Although some automakers totally reject the idea of cryogenically storing any fuel on-board, BMW is enjoying considerable success with the concept. Thanks to a new highly efficient tank design, its latest hydrogen-powered 7-Series test vehicle can drive as far as 250 miles (400 km) on one tankful of liquid hydrogen. That's double the best-case scenario for an EV. Plus, most hydrogen-powered vehicles can be refueled in 10 to 15 minutes. EVs require hours of recharging.

The BMW also can go back and forth between hydrogen and gasoline power with the flip of a switch. The 2.5L 6-cylinder engine makes about 190 hp with conventional fuel, about 109 hp with hydrogen.

One of the major criticisms of storing gases cooled to hundreds of degrees below zero is that they soon warm, expand and build up tank pressure so that they have to be released into the atmosphere through special valves. That means your car can "run out of gas" while sitting at the airport. BMW spokesman Thomas Zauber says, however, that the automakers' tanks now are so efficiently insulated that a vehicle can sit for weeks at a time with only tiny fuel losses. Driving a vehicle as little as twice a week ensures almost no fuel loss.

Furthermore, Mr. Zauber says the tanks have been extensively crash-tested and found to be very safe. A full tank placed in a hot fire turned out to be a very boring demonstration, he says: the hydrogen heated up and evaporated through the pressure vents uneventfully.

One of the most interesting paradoxes involving hydrogen fuel today is its cost. About 90% of hydrogen now is derived from fossil fuels such as natural gas, and is mainly used by the chemical industry as a raw material and by aerospace as a fuel. Sourced this way, it is relatively cheap. Producing it through the environmentally correct method of electrolysis -- using hydroelectric or solar power -- is much more expensive.

Cooling hydrogen to -482[degrees]F (-250[degrees]C) to use it as a more energy-dense liquid adds further to the cost. BMW's Mr. Zauber says an experimental Canadian project is producing hydrogen in a volume the equivalent of one liter of gasoline with hydroelectric power for $1, or roughly $4 per gallon.

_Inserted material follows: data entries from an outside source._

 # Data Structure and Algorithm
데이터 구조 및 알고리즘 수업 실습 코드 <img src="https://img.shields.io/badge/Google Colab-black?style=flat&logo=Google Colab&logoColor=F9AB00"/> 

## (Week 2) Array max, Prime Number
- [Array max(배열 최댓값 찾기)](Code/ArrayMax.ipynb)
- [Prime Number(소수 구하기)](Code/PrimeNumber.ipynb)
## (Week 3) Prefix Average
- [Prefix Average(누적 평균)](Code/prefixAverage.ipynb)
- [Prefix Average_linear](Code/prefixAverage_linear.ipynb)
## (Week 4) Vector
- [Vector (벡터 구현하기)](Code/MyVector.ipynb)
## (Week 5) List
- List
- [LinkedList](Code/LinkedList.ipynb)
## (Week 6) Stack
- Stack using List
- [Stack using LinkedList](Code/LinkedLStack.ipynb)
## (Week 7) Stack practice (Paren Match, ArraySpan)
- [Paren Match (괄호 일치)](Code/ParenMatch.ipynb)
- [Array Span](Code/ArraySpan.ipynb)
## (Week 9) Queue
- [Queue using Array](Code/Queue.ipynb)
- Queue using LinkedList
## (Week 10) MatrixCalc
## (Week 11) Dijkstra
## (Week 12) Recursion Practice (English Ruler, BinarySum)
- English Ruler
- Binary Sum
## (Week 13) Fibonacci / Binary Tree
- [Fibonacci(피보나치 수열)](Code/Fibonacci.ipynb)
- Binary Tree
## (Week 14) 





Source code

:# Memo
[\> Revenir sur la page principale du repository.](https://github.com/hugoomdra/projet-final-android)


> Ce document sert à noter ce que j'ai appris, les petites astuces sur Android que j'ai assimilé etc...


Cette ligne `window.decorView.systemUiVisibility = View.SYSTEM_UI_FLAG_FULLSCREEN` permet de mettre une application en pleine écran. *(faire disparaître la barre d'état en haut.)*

Producing liquid hydrogen with solar power bumps costs up to about $12 per gallon.

These high costs now have automakers working with outside companies to develop more efficient electrolysis processes.

Meanwhile, most automakers are working with natural gas as a prelude to hydrogen because the two behave similarly. Some researchers are even adding hydrogen to natural gas as a means of reducing it's allegedly harmful greenhouse emissions.

As experience using gaseous fuels mounts, engineers and vehicle buyers will be less intimidated by hydrogen's differences from traditional fuels, proponents argue. Yet, some big questions remain.

Even though hydroelectric power is called environmentally friendly, environmentalists resist building more hydroelectric dams, and in some cases demand that others be dismantled. As a BMW source notes, generating huge amounts of electricity utilizing massive wind, solar or hydroelectric power stations also "would ultimately leave severe marks on nature."